Tuesday 18 February 2014

NHS information sharing “crisis”: what next?

I feel quite sorry for the NHS officials who are tasked with delivering the project to share NHS patient information more efficiently. They are dedicated professionals, trying to implement what I think is a good idea.

But they are now caught up in a public campaign, which appears to be growing in terms of media coverage, designed to highlight the potential drawbacks of the scheme, and to radically change it. Evidently, “crisis talks” are now taking place to determine what to do next.

Have NHS officials done enough to persuade the majority of the population that there is little to fear from the project? The Privacy Impact Assessment recently published by NHS England asserts that the risks are manageable. It complements the PIA published last year by the Health & Social Care Information Centre (HSCIC), which (surprise, surprise) contained the same message. To be fair, though, the HSCIC’s document focussed less on the potential risks, and more on the privacy safeguards.

Where does this leave us?

It leaves us in a state where a policy decision now needs to be made on whether to delay / abandon the implementation of the scheme (which is penciled in for next month), or whether to carry on regardless. But how much more publicity is required before it is considered that patients have been appropriately informed about the scheme and their right not to participate in it? And who is empowered to say “stop”?

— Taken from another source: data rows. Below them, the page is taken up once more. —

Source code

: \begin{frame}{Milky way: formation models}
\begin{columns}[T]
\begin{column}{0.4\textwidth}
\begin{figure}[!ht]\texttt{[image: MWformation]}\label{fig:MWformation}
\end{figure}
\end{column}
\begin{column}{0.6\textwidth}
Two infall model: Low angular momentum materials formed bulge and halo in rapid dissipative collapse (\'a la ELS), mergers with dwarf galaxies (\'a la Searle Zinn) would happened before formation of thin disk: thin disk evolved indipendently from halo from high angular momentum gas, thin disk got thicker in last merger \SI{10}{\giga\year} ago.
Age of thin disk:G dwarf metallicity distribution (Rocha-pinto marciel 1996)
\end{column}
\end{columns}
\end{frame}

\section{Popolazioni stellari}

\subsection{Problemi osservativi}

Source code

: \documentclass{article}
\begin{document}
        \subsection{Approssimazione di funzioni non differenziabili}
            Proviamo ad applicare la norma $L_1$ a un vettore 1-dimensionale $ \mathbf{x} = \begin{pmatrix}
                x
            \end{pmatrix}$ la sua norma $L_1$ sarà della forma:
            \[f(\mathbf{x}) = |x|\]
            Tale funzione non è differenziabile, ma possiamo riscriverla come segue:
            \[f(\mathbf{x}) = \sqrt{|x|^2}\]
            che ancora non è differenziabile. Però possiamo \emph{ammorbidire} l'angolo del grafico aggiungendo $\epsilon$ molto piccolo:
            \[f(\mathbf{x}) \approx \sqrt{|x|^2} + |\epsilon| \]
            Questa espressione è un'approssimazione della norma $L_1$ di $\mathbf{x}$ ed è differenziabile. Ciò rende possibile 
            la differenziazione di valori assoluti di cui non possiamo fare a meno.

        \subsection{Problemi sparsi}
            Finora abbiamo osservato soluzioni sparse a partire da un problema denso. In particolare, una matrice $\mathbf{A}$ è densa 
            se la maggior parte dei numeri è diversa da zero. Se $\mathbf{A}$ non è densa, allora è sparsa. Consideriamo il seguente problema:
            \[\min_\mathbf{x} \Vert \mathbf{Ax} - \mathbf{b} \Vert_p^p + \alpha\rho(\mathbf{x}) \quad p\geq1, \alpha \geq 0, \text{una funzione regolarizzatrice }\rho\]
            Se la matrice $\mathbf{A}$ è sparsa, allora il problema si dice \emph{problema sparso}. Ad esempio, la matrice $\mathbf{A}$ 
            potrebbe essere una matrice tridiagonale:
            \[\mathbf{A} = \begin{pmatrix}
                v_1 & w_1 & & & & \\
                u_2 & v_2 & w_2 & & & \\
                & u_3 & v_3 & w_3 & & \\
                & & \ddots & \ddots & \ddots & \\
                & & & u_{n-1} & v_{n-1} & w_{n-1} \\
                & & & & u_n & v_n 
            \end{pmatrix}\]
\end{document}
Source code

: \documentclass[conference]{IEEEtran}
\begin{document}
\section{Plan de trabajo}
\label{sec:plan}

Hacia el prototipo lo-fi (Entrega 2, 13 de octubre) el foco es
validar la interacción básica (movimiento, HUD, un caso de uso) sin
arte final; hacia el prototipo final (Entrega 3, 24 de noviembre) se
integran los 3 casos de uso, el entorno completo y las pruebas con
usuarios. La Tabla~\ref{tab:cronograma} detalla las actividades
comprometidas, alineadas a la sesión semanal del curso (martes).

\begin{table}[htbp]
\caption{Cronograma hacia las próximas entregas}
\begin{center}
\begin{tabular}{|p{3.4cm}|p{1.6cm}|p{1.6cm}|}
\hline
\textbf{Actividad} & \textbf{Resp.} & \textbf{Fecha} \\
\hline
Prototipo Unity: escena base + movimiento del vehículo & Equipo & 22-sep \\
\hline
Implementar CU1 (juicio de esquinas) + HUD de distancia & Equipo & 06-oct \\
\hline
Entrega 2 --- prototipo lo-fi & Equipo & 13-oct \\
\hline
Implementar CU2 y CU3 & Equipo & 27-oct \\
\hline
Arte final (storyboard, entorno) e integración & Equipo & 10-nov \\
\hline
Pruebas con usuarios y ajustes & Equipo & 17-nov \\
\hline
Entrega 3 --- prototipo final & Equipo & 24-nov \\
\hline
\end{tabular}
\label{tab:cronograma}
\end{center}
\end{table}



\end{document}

Perhaps some pressure will be placed on the ICO to issue a “go / no-go” pronouncement. But we all know that the ICO is very keen not to stifle innovation, and in any event it is likely to wish NHS England and the HSCIC to receive any negative publicity that would result from such a decision, rather than allow any criticism to focus on the role of the regulator.

NHS England’s PIA was pretty realistic about how the data sharing scheme was likely to resonate with the public. It made the point that there will always be supporters and opponents:  

“In summary, people who conclude that the net impact of care.data on privacy will be positive are very likely to be supportive of the programme. Even people who feel the impact will be detrimental to privacy may recognise that the potential benefits of care.data using data from patient records are great, and may therefore feel they are justified ethically on that basis. However, some people may believe that any use of patient identifiable data without explicit patient consent is unacceptable. These people are unlikely to be supportive of care.data whatever its potential benefits and may object to the use of personal confidential data for wider healthcare purposes.

The HSCIC will be processing data on behalf of NHS England and we have detailed the information governance and pledges in relation to care.data. The HSCIC PIA concludes 'While the HSCIC is new, its functions, including the safe and secure processing of data are well founded, tried and tested in previous constituent organisations. The patient, and therefore protecting patient confidentiality, is at the heart of everything we do'. NHS England is committed to working in partnership with the HSCIC and shares this view.”

One lesson I’ve taken from this saga is that PIAs can be extremely useful tools for people who are keen to take snippets of text and use them out of context. But how useful a document will they become if they all have to be cleared by an organisation’s PR team before they can be formally published?

Another lesson I suspect the Government will take from this saga is that it should postpone proposals for new data sharing legislation until after the next General Election, as such an initiative is hardly likely to be a vote winner.